▸ **Activity**
Your answer must be an exact copy of the lines below, from the first through the one with "Response Pipeline Project", with no pictures.

▸ **Materials provided**
+++
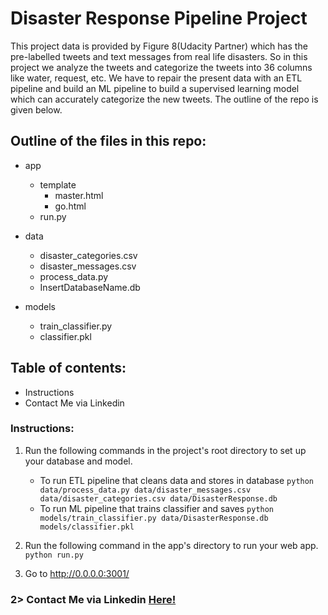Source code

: # Disaster Response Pipeline Project

This project data is provided by Figure 8(Udacity Partner) which has the pre-labelled tweets and text messages from real life disasters. So in this project we analyze the tweets and categorize the tweets into 36 columns like water, request, etc. We have to repair the present data with an ETL pipeline and build an ML pipeline to build a supervised learning model which can accurately categorize the new tweets. The outline of the repo is given below.

## Outline of the files in this repo:
- app
    - template
        - master.html 
        - go.html  
    - run.py  

- data
    - disaster_categories.csv 
    - disaster_messages.csv 
    - process_data.py
    - InsertDatabaseName.db  

- models
    - train_classifier.py
    - classifier.pkl 

## Table of contents:

-  Instructions
-  Contact Me via Linkedin

### Instructions:
1. Run the following commands in the project's root directory to set up your database and model.

    - To run ETL pipeline that cleans data and stores in database
        `python data/process_data.py data/disaster_messages.csv data/disaster_categories.csv data/DisasterResponse.db`
    - To run ML pipeline that trains classifier and saves
        `python models/train_classifier.py data/DisasterResponse.db models/classifier.pkl`

2. Run the following command in the app's directory to run your web app.
    `python run.py`

3. Go to http://0.0.0.0:3001/

 
### 2> Contact Me via Linkedin <a href="https://www.linkedin.com/in/kaushik-tummalapalli/">Here!</a>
+++
▸ **Result**
Source code

: # Disaster Response Pipeline Project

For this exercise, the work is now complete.